Intro to convolutional neural networks (CNNs)

Intro to convolutional neural networks (CNNs)#

In the previous unit we have learned how to define a multi-layered neural network using class definition, but those networks were generic, and not specialized for computer vision tasks. In this unit we will learn about Convolutional Neural Networks (CNNs), which are specifically designed for computer vision.

Computer vision is different from generic classification, because when we are trying to find a certain object in the picture, we are scanning the image looking for some specific patterns and their combinations. For example, when looking for a cat, we first may look for horizontal lines, which can form whiskers, and then certain combination of whiskers can tell us that it is actually a picture of a cat.

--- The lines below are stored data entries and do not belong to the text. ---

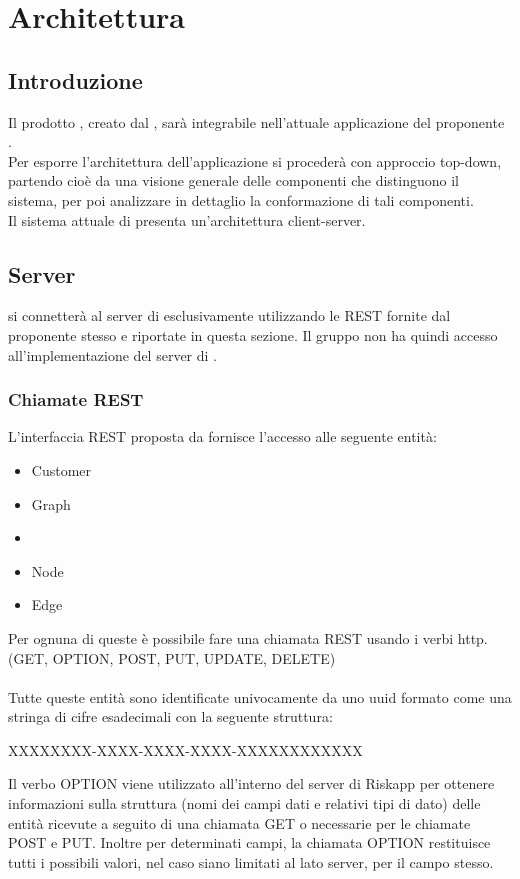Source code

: \newpage

\section{Architettura \progetto}
	\subsection{Introduzione}
	Il prodotto \progetto{}, creato dal  \zephyrus{}, sarà integrabile nell'attuale applicazione del proponente \riskapp{}.\\
	Per esporre l'architettura dell'applicazione si procederà con approccio top-down, partendo cioè da una visione generale delle componenti che distinguono il sistema, per poi analizzare in dettaglio la conformazione di tali componenti.\\
	Il sistema attuale di \riskapp{} presenta un'architettura client-server.
	\subsection{Server}
	\progetto{} si connetterà al server di \riskapp{} esclusivamente utilizzando le  REST fornite dal proponente stesso e riportate in questa sezione. Il gruppo non ha quindi accesso all'implementazione del server di \riskapp{}.
	\subsubsection{Chiamate REST}
	L'interfaccia REST proposta da \riskapp{} fornisce l'accesso alle seguente entità:
	\begin{itemize}
		\item Customer
		\item Graph
		\item {}
		\item Node
		\item Edge
	\end{itemize}
	Per ognuna di queste è possibile fare una chiamata REST usando i verbi http. (GET, OPTION, POST, PUT, UPDATE, DELETE)\\\\
	Tutte queste entità sono identificate univocamente da uno uuid formato come una stringa di cifre esadecimali con la seguente struttura:
	\begin{center}
		XXXXXXXX-XXXX-XXXX-XXXX-XXXXXXXXXXXX
	\end{center}
	Il verbo OPTION viene utilizzato all'interno del server di Riskapp per ottenere informazioni sulla struttura (nomi dei campi dati e relativi tipi di dato) delle entità ricevute a seguito di una chiamata GET o necessarie per le chiamate POST e PUT.
	Inoltre per determinati campi, la chiamata OPTION restituisce tutti i possibili valori, nel caso siano limitati al lato server, per il campo stesso.
	

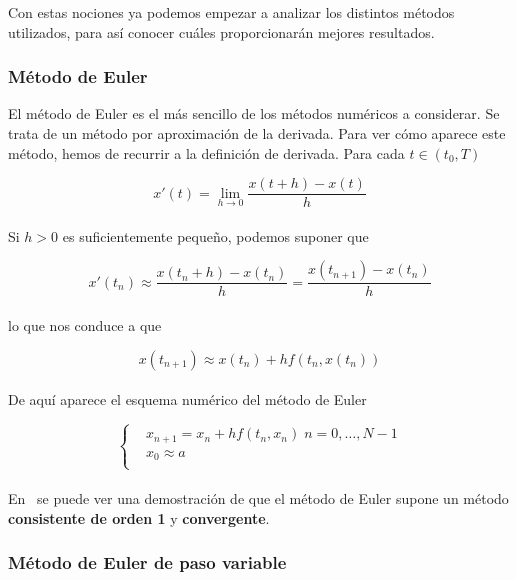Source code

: Con estas nociones ya podemos empezar a analizar los distintos métodos
utilizados, para así conocer cuáles proporcionarán mejores resultados. 

\subsubsection{Método de Euler}
\label{makereference5.4.3.1}

El método de Euler es el más sencillo de los métodos numéricos a considerar. Se
trata de un método por aproximación de la derivada. Para ver cómo aparece este
método, hemos de recurrir a la definición de derivada. Para cada $t \in (t_0,T)$

\begin{equation}
		x'(t) = \lim_{h \to 0} \frac{x(t+h) - x(t)}{h} 	
\end{equation}\\

Si $h>0$ es suficientemente pequeño, podemos suponer que

\begin{equation}
		x'(t_n)\approx \frac{x(t_n+h) - x(t_n)}{h} = \frac{x(t_{n+1}) -
		x(t_n)}{h}	
\end{equation}\\

lo que nos conduce a que

\begin{equation}
		x(t_{n+1}) \approx x(t_n) + hf(t_n,x(t_n))	
\end{equation}\\

De aquí aparece el esquema numérico del método de Euler

\begin{equation}
		\left\{ \begin{aligned}
				& x_{n+1} = x_n + hf(t_n,x_n) \; n=0,\ldots,N-1 \\
				& x_0 \approx a \\
		\end{aligned} \right.
\end{equation}\\

En~\citet{ANNU} se puede ver una demostración de que el método de Euler supone
un método \textbf{consistente de orden 1} y \textbf{convergente}.

\subsubsection{Método de Euler de paso variable}
\label{makereference5.4.3.2}

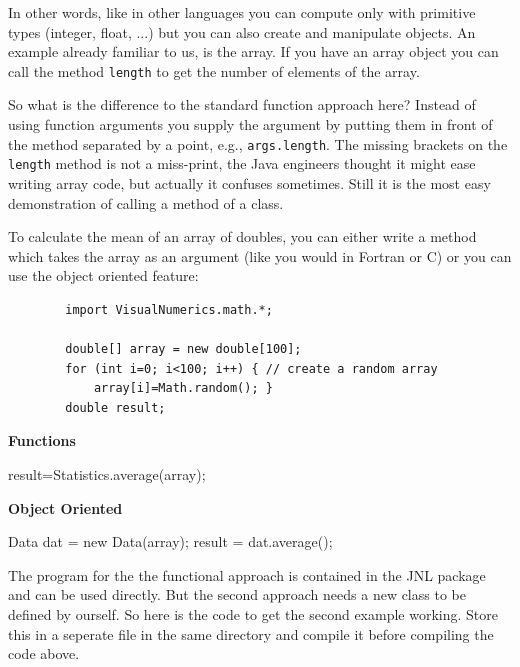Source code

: In other words, like in other languages you can compute only with
primitive types (integer, float, ...) but you can also create and
manipulate objects. An example already familiar to us, is the  array. 
If you have an array 
object you can call the method \verb|length| to get the number of
elements of the array. 

So what is the difference to the standard function approach here?
Instead of using function arguments you supply the argument by 
putting them in front of the method separated by a point, e.g., 
\verb|args.length|. The missing brackets on the \verb|length| method
is not a miss-print, the Java engineers thought it might ease writing
array code, but actually it confuses sometimes. Still it is the
most easy demonstration of calling a method of a class.

To calculate the mean of an array of doubles, you can
either write a method which takes the array as an argument (like you would
in Fortran or C) or you can use the object
oriented feature:
\begin{small}
\begin{verbatim}
        import VisualNumerics.math.*;

        double[] array = new double[100]; 
        for (int i=0; i<100; i++) { // create a random array
            array[i]=Math.random(); }
        double result;
\end{verbatim}

\noindent \begin{minipage}{.53\textwidth}
\textbf{Functions}
\begin{sverbatim}
  
 result=Statistics.average(array); 
\end{sverbatim}
\end{minipage}
\begin{minipage}{.41\textwidth}
\textbf{Object Oriented}
\begin{sverbatim}
 Data dat = new Data(array); 
 result = dat.average();
\end{sverbatim}
\end{minipage}
\end{small}
\vspace{.2cm}

The program for the the functional approach is contained in the JNL
package and can be used directly. But the second approach needs a 
new class to be defined by ourself. So here is the code to get the 
second example working. Store this in a seperate file in the same 
directory and compile it before compiling the code above.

Relative position and presence of certain patterns is important, and not their exact position on the image.

To extract patterns, we will use the notion of convolutional filters. But first, let us load all dependencies and functions that we have defined in the previous units.

from pytorchcv import plot_convolution

import torch
import torchvision
import matplotlib.pyplot as plt
import numpy as np

from torchvision.transforms import ToTensor
data_train = torchvision.datasets.MNIST('./data',
        download=True,train=True,transform=ToTensor())
data_test = torchvision.datasets.MNIST('./data',
        download=True,train=False,transform=ToTensor())

batch_size = 128
train_loader = torch.utils.data.DataLoader(data_train, batch_size=batch_size)
test_loader = torch.utils.data.DataLoader(data_test, batch_size=batch_size)

The convolution operation#

Convolutional filters are small windows that run over each pixel of the image and compute weighted average of the neighboring pixels. Here is an animation with an example:

The first matrix is the image, and the second matrix (3x3) is called the convolutional filter (or kernel):

  1. The filter is placed on top of the image, and the weighted average of the pixels is computed.

  2. The result is placed in the output matrix.

  3. The filter is then moved to the next position, and the process is repeated.

conv1

conv2

Some particular examples of convolutional filters#

convolution_filter = torch.tensor([[1.,0.,-1.],[1.,0.,-1.],[1.,0.,-1.]])
print(convolution_filter)

plot_convolution(convolution_filter,'Vertical edge filter', data_train)
tensor([[ 1.,  0., -1.],
        [ 1.,  0., -1.],
        [ 1.,  0., -1.]])
../_images/f41d8241f55c4da16e1660cb779280abd049af415d13ac8ec1740263a62b3a6f.png

First filter is called a vertical edge filter, and it is defined by the following matrix: $\( \left( \begin{matrix} 1 & 0 & -1 \cr 1 & 0 & -1 \cr 1 & 0 & -1 \cr \end{matrix} \right) \)$ When this filter goes over relatively uniform pixel field, all values add up to 0. However, when it encounters a vertical edge in the image, high spike value is generated. That’s why in the images above you can see vertical edges represented by high and low values, while horizontal edges are averaged out.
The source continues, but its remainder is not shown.